Assigned task:
Each record beneath this sentence is to be transcribed exactly as it reads.

Data for the task:
+---+

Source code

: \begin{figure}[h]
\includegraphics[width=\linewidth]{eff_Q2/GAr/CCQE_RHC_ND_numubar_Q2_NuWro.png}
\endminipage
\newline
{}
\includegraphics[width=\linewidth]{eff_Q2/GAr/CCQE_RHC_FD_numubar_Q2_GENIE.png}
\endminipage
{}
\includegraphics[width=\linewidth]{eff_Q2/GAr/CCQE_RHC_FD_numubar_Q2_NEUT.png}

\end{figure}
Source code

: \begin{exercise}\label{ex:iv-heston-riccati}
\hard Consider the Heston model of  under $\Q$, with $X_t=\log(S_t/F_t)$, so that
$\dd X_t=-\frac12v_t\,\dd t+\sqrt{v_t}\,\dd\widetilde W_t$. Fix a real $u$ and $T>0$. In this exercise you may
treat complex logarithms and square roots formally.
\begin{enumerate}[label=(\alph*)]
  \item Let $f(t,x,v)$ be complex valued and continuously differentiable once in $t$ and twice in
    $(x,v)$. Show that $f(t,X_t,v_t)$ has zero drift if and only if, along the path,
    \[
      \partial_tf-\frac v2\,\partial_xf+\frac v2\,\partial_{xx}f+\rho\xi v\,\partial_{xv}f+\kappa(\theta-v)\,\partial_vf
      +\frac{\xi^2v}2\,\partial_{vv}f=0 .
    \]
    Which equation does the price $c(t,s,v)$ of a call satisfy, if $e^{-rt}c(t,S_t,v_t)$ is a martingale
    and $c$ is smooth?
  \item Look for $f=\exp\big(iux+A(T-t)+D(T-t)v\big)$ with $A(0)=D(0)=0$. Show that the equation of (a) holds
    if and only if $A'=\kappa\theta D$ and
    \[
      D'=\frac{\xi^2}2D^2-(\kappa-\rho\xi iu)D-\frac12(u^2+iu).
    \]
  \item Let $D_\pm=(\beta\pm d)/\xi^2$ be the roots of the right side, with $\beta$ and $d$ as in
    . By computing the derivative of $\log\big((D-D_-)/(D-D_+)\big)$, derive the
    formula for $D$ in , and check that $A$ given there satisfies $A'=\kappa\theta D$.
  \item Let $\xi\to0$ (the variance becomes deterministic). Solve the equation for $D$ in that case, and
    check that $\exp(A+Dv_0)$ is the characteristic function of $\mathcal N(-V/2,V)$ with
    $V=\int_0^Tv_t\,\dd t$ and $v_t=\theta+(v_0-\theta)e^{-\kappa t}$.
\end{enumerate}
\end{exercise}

+---+

Reply:
Source code

: \begin{figure}[h]
\includegraphics[width=\linewidth]{eff_Q2/GAr/CCQE_RHC_ND_numubar_Q2_NuWro.png}
\endminipage
\newline
{}
\includegraphics[width=\linewidth]{eff_Q2/GAr/CCQE_RHC_FD_numubar_Q2_GENIE.png}
\endminipage
{}
\includegraphics[width=\linewidth]{eff_Q2/GAr/CCQE_RHC_FD_numubar_Q2_NEUT.png}

\end{figure}
Source code

: \begin{exercise}\label{ex:iv-heston-riccati}
\hard Consider the Heston model of  under $\Q$, with $X_t=\log(S_t/F_t)$, so that
$\dd X_t=-\frac12v_t\,\dd t+\sqrt{v_t}\,\dd\widetilde W_t$. Fix a real $u$ and $T>0$. In this exercise you may
treat complex logarithms and square roots formally.
\begin{enumerate}[label=(\alph*)]
  \item Let $f(t,x,v)$ be complex valued and continuously differentiable once in $t$ and twice in
    $(x,v)$. Show that $f(t,X_t,v_t)$ has zero drift if and only if, along the path,
    \[
      \partial_tf-\frac v2\,\partial_xf+\frac v2\,\partial_{xx}f+\rho\xi v\,\partial_{xv}f+\kappa(\theta-v)\,\partial_vf
      +\frac{\xi^2v}2\,\partial_{vv}f=0 .
    \]
    Which equation does the price $c(t,s,v)$ of a call satisfy, if $e^{-rt}c(t,S_t,v_t)$ is a martingale
    and $c$ is smooth?
  \item Look for $f=\exp\big(iux+A(T-t)+D(T-t)v\big)$ with $A(0)=D(0)=0$. Show that the equation of (a) holds
    if and only if $A'=\kappa\theta D$ and
    \[
      D'=\frac{\xi^2}2D^2-(\kappa-\rho\xi iu)D-\frac12(u^2+iu).
    \]
  \item Let $D_\pm=(\beta\pm d)/\xi^2$ be the roots of the right side, with $\beta$ and $d$ as in
    . By computing the derivative of $\log\big((D-D_-)/(D-D_+)\big)$, derive the
    formula for $D$ in , and check that $A$ given there satisfies $A'=\kappa\theta D$.
  \item Let $\xi\to0$ (the variance becomes deterministic). Solve the equation for $D$ in that case, and
    check that $\exp(A+Dv_0)$ is the characteristic function of $\mathcal N(-V/2,V)$ with
    $V=\int_0^Tv_t\,\dd t$ and $v_t=\theta+(v_0-\theta)e^{-\kappa t}$.
\end{enumerate}
\end{exercise}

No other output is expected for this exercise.